Govt-Backed Militias Clash With Kachin, Karen Rebels
By Lawi Weng & Saw yan Naing 19 August 2013
RANGOON — Separate clashes were reported over the weekend in north Burma’s Kachin State and east Burma’s Karen State between government-backed militias and non-state armed groups.
In Kachin State, clashes reportedly occurred on Saturday between the government-backed Kachin Border Guard Force (BGF) and the Kachin Independence Army (KIA).
San Aung, a peace broker with the KIA’s political wing—the Kachin Independence Organization (KIO)—said fighting broke out after BGF members attacked KIA bases in Chi Pwe and Sawlaw, two towns in Pangwa region, in the northern part of the state.
He said the BGF members formerly belonged to the New Democratic Army-Kachin (NDAK), a rebel group that defected from the KIA and has since disbanded.
“I don’t know why they clashed,” he told The Irrawaddy on Monday. “I heard one or two people were killed from the BGF. They wore KIA uniforms and pretended to be members of the KIA, and they attacked KIA bases. Clashes lasted for about one hour.”
According to sources at a KIO liaison office in the state capital Myitkyina, BGF soldiers launched the attacks together with government troops and targeted a battalion under KIA Brigade 1. Three soldiers from the joint BGF-government forces died, the KIO sources said.
A battalion of government troops identified only as Battalion 521 assisted the BGF, the sources added, saying the joint forces used 60 mm rocket-propelled grenade launchers in the attack.
A 17-year ceasefire between the KIA and the government broke down in 2011. Fighting escalated earlier this year but has since calmed, with the KIO and the government’s peace negotiation delegation signing a seven-point preliminary peace agreement in late May. Under the agreement, both sides pledged to “undertake efforts to achieve de-escalation and cessation of hostilities” and to “continue discussions on military matters related to repositioning of troops.”
San Aung from the KIO said the Kachin BGF had very strong ties to the government.
“The Kachin BGF is a militia that is controlled by the government’s armed forces,” he said. “They have to listen to orders from the government’s force.
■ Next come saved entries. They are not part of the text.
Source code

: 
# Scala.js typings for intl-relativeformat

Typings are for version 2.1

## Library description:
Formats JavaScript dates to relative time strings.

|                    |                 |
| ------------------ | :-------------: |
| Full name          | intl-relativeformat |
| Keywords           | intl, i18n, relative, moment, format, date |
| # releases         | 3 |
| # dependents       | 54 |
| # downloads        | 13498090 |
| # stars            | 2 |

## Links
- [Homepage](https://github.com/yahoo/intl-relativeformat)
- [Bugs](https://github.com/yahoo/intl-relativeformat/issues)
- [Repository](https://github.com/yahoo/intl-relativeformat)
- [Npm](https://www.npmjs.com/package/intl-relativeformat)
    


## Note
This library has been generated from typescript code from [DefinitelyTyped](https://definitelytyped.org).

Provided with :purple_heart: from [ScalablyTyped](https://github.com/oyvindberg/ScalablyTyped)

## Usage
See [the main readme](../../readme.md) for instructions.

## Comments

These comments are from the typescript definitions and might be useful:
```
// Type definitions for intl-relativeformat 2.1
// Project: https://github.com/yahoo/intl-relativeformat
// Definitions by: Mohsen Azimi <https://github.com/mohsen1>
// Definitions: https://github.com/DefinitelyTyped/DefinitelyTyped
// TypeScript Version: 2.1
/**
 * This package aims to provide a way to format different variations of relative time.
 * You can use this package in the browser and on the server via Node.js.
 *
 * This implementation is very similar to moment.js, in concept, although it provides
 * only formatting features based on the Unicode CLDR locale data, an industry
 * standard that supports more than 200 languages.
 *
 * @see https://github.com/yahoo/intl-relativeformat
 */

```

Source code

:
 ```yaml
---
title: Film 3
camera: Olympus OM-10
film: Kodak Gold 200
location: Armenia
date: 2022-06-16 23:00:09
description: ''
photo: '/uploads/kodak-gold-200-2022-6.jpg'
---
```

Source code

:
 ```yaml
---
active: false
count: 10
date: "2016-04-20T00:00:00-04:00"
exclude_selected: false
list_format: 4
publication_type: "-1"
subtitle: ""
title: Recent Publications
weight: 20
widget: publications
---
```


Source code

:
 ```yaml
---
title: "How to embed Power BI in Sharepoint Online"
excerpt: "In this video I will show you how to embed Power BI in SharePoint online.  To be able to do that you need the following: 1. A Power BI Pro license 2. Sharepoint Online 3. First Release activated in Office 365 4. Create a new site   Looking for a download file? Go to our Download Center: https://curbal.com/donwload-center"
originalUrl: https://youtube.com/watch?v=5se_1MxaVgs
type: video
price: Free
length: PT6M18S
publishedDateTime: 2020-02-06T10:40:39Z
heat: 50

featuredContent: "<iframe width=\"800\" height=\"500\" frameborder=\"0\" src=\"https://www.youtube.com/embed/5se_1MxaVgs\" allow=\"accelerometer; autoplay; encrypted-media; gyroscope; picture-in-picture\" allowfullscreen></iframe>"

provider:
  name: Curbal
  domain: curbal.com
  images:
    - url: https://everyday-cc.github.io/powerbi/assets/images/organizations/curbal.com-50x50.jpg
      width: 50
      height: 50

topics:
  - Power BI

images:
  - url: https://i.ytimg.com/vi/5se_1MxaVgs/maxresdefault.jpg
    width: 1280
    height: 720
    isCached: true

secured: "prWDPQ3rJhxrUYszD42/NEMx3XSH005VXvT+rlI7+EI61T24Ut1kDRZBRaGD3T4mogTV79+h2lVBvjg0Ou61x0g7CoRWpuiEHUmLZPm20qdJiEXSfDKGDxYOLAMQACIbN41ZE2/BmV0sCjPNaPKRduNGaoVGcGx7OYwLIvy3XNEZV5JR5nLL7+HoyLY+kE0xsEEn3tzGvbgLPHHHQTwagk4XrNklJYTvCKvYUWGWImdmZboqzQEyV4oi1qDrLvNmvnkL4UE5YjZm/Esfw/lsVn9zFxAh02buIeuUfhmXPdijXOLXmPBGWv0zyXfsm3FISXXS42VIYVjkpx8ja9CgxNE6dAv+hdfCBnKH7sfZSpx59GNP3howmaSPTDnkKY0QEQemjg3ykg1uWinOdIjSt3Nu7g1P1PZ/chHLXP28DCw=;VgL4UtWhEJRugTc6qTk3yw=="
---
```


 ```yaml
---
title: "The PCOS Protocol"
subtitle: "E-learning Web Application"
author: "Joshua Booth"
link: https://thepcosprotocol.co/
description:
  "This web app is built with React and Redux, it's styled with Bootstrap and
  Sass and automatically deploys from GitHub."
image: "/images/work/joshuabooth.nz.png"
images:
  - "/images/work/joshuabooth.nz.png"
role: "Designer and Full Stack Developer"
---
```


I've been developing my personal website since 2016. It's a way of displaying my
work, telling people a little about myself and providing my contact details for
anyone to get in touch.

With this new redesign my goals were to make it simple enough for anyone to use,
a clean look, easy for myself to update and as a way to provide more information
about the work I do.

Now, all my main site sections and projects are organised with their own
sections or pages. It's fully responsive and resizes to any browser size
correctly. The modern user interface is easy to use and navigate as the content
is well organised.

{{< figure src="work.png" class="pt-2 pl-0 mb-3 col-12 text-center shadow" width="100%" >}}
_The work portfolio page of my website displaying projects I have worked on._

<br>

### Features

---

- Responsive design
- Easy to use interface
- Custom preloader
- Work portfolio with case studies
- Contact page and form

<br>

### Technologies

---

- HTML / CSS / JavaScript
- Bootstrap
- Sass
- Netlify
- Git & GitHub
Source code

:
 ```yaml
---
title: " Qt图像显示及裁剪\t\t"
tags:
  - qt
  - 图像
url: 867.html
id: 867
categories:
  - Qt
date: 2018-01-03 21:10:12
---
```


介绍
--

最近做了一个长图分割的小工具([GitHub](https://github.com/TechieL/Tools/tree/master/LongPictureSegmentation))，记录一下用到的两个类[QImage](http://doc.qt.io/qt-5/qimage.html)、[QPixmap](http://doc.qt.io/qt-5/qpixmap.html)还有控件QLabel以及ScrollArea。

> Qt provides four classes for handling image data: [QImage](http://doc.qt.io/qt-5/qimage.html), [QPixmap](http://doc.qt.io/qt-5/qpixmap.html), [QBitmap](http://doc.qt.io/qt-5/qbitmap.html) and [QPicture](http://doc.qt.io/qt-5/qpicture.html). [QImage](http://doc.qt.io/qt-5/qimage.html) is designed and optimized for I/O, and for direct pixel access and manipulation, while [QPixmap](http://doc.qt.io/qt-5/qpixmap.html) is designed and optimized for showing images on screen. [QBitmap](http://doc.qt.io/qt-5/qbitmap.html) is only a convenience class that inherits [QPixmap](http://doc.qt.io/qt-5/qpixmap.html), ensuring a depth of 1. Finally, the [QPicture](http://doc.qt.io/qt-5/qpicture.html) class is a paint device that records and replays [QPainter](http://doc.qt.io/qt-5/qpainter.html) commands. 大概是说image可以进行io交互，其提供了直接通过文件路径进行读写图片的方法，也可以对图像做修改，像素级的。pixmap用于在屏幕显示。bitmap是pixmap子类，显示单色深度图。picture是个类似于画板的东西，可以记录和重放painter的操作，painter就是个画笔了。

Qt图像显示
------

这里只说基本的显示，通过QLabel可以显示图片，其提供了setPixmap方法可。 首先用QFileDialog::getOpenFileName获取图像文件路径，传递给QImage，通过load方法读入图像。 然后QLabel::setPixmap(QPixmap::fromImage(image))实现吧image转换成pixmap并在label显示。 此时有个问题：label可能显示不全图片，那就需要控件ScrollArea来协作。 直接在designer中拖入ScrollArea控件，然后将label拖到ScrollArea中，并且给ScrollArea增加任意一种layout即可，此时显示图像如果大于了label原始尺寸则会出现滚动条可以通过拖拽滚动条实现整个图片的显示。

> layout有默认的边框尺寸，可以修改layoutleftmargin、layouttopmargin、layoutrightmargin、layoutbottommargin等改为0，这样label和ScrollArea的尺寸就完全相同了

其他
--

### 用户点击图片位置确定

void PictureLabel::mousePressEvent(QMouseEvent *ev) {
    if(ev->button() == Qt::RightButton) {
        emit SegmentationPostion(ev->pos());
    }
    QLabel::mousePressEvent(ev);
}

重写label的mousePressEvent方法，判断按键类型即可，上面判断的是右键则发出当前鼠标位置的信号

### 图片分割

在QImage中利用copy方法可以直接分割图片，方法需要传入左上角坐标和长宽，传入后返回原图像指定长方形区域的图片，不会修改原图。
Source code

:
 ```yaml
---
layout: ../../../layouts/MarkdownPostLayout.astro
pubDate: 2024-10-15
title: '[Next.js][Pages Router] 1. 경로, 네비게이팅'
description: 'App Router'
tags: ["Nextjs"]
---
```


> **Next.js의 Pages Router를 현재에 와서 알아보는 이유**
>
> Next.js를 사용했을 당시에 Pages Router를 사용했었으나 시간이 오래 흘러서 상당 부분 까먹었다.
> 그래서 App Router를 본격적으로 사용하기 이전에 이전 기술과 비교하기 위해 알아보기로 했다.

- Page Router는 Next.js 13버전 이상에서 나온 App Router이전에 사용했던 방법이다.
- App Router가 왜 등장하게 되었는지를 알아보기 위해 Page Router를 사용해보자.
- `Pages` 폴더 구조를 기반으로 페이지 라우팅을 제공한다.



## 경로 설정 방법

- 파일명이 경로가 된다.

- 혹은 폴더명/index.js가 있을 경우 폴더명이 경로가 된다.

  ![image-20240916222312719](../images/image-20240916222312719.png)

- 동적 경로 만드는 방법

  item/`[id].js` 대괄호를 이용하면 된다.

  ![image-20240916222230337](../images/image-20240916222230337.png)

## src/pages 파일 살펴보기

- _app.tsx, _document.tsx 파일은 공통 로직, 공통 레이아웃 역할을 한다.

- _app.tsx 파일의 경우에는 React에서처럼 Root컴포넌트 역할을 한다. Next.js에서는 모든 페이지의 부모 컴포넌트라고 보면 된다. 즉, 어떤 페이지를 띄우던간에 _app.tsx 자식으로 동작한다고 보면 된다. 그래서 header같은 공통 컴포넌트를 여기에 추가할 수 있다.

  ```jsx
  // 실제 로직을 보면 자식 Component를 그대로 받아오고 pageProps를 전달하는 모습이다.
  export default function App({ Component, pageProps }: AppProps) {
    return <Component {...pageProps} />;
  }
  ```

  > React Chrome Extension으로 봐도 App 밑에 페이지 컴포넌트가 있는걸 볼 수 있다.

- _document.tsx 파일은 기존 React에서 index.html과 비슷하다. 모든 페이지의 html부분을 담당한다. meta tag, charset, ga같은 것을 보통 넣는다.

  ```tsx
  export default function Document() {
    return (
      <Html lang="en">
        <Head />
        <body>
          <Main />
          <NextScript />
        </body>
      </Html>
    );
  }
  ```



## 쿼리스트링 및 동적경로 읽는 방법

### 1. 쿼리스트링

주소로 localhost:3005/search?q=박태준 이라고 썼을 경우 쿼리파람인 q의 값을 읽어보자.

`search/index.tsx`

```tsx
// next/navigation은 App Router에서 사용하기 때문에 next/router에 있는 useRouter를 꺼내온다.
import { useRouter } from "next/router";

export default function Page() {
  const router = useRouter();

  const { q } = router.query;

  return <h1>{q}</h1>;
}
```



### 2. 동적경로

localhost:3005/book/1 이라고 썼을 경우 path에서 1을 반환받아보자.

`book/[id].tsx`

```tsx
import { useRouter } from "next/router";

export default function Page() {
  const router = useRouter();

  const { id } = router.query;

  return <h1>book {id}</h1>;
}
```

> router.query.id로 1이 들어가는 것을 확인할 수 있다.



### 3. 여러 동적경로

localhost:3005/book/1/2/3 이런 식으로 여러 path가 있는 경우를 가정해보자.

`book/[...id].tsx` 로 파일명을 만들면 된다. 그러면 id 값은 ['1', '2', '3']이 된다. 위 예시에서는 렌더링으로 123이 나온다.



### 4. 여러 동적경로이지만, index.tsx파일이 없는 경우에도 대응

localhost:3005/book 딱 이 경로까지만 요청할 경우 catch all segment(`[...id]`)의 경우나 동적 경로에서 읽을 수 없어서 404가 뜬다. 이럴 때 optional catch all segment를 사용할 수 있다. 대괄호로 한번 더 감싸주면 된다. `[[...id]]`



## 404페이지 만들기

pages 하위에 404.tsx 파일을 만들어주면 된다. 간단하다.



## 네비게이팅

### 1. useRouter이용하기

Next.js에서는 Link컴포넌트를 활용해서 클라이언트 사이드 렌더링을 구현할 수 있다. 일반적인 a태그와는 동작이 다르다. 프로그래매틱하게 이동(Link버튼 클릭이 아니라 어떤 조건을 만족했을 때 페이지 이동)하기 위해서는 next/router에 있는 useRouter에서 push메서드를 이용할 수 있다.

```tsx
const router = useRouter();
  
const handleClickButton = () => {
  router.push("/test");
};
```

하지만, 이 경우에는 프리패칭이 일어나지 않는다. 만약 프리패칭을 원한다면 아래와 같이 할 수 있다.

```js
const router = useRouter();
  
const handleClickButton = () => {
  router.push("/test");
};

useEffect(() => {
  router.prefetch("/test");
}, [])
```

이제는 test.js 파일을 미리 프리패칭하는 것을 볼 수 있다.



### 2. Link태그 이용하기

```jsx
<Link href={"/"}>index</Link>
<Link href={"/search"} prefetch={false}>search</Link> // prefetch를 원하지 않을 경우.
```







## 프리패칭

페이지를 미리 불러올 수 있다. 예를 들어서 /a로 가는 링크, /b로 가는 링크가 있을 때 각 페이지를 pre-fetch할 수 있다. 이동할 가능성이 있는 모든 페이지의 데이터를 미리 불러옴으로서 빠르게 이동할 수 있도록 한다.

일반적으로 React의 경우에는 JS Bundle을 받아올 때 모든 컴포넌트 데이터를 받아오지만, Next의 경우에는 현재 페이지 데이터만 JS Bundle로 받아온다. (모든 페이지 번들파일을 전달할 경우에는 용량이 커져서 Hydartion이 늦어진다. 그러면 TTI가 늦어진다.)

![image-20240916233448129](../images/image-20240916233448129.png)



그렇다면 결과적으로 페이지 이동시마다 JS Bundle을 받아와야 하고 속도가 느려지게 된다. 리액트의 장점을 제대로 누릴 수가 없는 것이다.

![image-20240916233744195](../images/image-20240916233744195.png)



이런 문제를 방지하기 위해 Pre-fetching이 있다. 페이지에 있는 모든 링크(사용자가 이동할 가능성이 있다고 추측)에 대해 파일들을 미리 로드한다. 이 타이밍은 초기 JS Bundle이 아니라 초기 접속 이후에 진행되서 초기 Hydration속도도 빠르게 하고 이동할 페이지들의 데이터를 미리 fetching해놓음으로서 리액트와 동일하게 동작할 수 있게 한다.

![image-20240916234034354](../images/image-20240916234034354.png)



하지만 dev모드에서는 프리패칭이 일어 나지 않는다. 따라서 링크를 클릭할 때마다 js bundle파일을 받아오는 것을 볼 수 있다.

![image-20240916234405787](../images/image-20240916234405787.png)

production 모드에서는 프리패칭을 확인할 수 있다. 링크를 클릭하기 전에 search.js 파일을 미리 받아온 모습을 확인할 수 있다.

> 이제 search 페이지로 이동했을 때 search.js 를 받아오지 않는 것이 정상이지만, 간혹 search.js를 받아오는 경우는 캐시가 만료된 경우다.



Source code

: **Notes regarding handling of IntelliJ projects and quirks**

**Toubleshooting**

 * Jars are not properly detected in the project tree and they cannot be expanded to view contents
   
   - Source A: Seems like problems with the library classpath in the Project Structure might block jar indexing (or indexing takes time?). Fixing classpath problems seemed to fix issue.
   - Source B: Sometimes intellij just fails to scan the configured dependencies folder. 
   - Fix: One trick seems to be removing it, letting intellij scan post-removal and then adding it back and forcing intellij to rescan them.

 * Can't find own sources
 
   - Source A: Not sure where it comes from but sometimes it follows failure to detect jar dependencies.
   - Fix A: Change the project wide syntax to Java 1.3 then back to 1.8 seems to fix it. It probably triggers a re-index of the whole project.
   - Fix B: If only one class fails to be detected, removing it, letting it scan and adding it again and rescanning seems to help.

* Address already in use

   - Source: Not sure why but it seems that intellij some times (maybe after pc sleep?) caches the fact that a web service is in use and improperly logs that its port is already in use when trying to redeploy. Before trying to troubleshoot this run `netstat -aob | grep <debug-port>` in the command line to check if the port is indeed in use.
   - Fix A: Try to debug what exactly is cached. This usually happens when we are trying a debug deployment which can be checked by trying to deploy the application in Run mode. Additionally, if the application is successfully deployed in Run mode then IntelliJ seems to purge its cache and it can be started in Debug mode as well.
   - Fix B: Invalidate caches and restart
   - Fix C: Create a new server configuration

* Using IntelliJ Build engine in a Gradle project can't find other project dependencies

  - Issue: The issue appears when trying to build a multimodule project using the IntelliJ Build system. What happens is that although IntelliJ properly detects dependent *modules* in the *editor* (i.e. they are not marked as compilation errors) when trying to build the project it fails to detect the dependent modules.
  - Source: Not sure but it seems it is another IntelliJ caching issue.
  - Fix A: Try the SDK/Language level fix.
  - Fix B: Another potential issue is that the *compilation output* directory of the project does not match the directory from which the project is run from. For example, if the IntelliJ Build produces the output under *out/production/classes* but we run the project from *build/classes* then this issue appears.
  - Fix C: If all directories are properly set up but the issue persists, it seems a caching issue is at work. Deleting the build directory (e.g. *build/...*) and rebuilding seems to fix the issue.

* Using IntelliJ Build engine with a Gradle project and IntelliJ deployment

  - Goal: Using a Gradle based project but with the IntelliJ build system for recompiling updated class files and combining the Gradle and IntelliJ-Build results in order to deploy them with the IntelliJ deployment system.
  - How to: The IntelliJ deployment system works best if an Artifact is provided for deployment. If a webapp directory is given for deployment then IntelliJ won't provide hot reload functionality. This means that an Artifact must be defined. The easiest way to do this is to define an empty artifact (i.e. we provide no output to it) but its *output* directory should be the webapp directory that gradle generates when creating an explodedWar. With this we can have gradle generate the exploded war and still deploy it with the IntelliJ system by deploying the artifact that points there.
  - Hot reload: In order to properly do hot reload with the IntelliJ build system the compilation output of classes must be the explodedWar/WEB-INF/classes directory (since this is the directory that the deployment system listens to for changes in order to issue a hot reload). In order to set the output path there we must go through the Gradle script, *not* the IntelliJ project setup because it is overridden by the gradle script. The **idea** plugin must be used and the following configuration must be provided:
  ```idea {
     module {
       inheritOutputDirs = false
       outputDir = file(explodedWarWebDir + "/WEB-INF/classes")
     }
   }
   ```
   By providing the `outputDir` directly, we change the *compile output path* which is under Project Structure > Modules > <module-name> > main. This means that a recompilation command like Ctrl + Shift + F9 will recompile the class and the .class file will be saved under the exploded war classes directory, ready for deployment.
I think without support from the government’s armed forces, they would not have dared to fight the KIA.”
“The fighting would have spiraled out of control in Pangwa Township if the government had not ordered this group [the Kachin BGF] to stop,” he added.
The NDAK officially disbanded in November 2009, following an agreement reached earlier that year between its founder, Zahkung Ting Ying (also known in state media as Za Khun Ting Ring) and the central government. The NDAK’s 1,000 or so troops were subsequently transformed into a BGF.
Meanwhile, separate clashes reportedly broke out in Karen State on Friday between the government-backed Karen BGF and troops from the Karen National Liberation Army (KNLA), the armed wing of the Karen National Union (KNU). One soldier from the Karen BGF was reportedly killed in the fighting and two were wounded.
Gen Saw Johnny, commander-in-chief of the KNLA, told The Irrawaddy on Monday that fighting was reported in the village of Weigyi, in a southwestern area of the state controlled by KNLA Brigade 5.
He said KNLA leaders and respective officials from the Karen BGF would meet to find a resolution to the conflict, but he did not disclose a date or location for the meeting.
“We don’t know exactly what the problem was on the ground,” he added. “But, as both sides are Karen people, we will try our best to solve it.”
The KNU signed a ceasefire agreement with the government’s peace delegation in January 2012.
Border Guard Forces were created under Burma’s former military regime, which called for all armed forces in the country to be placed under central military command.
This was achieved with two rebel armed groups, the NDAK in Kachin State and the Democratic Karen Buddhist Army (DKBA) in Karen State. These groups disarmed, incorporated into separate BGFs and then resupplied with government-issued weapons. As BGFs, they became subordinate to regional government military commanders.